As we watch him, we hear him reading the suicide note that he’s written for the authorities. He talks about his belief that the world has been destroyed by feminists. He writes that he’s offended that he is expected to compete with women and that women have an unfair advantage in both the academic and the professional world. He brags about the good grades that he gets, despite the fact that he rarely attends school. He says that he’s never fit in with the world and that woman are to blame. He complains about women competing at the Olympics, showing that he views everything through the filter of his own misogyny. At one point, he apologizes for not being as eloquent as he believes he could be. He explains that he only had 15 minutes to put down his thoughts.
Inside the school, another engineering student, Jean-Francois (Sébastien Huberdeau ) struggles to complete an assignment before his next class begin. He sits in the cafeteria with open books scattered across the table in front of him. Later, we’ll see Jean-Francois running through the hallways of the school, trying to warn the other students that something terrible is happening. He’ll run to a security officer and ask him to call the police, just to be given a somewhat confused look in response. Later still, we’ll see Jean-Francois outside of the school, visiting his family and haunted by guilt.
One of Jean-Francois’s classmates, Valerie (Karine Vanasse), goes to a job interview where the older male interviewer states that he’s shocked that Valerie wants to go into engineering after graduation. Most women, he says, don’t do that. It’s a profession that requires a lot of hard work and it’s not ideal for someone who wants to start a family. Stunned, Valerie lies and says that she doesn’t have any desire to start a family.

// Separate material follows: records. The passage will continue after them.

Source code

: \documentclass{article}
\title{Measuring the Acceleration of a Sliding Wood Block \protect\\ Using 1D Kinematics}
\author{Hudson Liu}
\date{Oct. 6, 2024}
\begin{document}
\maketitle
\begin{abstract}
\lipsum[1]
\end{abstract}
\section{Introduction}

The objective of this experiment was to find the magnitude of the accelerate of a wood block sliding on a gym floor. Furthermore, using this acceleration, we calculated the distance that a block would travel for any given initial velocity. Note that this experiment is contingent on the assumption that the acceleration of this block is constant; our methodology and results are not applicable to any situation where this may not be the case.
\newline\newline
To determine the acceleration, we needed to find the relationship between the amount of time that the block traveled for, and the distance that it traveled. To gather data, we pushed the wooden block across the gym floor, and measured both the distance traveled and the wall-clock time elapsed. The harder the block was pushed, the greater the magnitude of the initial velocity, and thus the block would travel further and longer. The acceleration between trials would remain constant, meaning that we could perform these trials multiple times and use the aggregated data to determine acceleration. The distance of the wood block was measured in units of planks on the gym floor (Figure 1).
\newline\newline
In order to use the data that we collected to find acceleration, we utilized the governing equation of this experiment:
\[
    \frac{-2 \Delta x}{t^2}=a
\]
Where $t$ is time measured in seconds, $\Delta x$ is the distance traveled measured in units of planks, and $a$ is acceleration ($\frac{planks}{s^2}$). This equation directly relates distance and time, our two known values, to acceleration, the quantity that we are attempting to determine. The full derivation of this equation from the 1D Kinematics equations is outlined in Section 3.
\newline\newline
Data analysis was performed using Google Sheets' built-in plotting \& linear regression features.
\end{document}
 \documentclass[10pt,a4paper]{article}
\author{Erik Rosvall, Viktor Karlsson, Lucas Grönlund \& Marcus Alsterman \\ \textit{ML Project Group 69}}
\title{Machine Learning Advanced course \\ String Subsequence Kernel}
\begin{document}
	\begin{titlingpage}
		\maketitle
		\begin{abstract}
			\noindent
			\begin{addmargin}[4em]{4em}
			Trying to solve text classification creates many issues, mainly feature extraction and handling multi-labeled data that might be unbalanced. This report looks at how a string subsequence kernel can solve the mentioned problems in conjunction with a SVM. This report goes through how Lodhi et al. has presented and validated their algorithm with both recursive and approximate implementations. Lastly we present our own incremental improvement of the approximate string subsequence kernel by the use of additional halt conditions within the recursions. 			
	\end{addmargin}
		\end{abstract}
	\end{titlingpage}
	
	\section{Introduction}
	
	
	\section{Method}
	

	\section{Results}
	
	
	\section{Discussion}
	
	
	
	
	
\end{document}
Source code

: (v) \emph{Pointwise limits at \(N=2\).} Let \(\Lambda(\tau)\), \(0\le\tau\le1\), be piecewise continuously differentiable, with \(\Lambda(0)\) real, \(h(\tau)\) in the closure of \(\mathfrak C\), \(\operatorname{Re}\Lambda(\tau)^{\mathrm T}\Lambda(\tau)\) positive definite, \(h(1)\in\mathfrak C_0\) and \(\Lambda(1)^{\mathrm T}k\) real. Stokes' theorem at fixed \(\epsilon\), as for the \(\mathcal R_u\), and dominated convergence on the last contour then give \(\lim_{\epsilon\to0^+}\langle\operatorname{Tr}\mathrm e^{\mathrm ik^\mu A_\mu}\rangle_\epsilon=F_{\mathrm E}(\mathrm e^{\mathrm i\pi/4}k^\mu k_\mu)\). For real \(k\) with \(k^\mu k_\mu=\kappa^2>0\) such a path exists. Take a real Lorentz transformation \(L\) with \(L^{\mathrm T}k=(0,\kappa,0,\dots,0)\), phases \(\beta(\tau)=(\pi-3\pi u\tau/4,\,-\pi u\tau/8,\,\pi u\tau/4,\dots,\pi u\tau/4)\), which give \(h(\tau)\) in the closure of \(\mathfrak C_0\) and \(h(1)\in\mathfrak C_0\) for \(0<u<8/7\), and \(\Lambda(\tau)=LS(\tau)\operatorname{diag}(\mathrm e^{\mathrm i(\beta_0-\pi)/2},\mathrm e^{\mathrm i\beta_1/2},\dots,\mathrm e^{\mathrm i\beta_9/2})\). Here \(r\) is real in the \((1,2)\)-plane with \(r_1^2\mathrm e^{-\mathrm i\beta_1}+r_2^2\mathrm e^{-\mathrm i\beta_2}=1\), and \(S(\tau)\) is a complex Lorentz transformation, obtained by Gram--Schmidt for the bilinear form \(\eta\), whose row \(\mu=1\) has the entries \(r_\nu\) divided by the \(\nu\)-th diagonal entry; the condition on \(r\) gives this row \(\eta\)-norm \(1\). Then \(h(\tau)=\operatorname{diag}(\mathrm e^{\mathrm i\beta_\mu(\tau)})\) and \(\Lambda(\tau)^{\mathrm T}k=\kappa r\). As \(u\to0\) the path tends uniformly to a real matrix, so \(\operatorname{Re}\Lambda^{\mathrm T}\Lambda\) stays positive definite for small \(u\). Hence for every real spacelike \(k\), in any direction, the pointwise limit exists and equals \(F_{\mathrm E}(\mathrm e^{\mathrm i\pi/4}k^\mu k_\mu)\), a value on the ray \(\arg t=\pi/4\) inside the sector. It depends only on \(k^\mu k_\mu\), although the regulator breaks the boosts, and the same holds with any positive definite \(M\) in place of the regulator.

Throughout the film, we watch as Valerie stop several times at her locker so that she can switch shoes. When she has to deal with stuff like her job interview, she puts on high heels that are obviously very uncomfortable for her. When she just wants to go to class, she has to stop and switch to shoes that she can actually walk in and, at that moment, I knew exactly what she was feeling. Every woman watching will instantly know what she’s going through. Later, she complains to her friend and roommate, Stephanie (Evelyn Brouchu), about how condescending the interview was. Stephanie tells her not to obsess on it.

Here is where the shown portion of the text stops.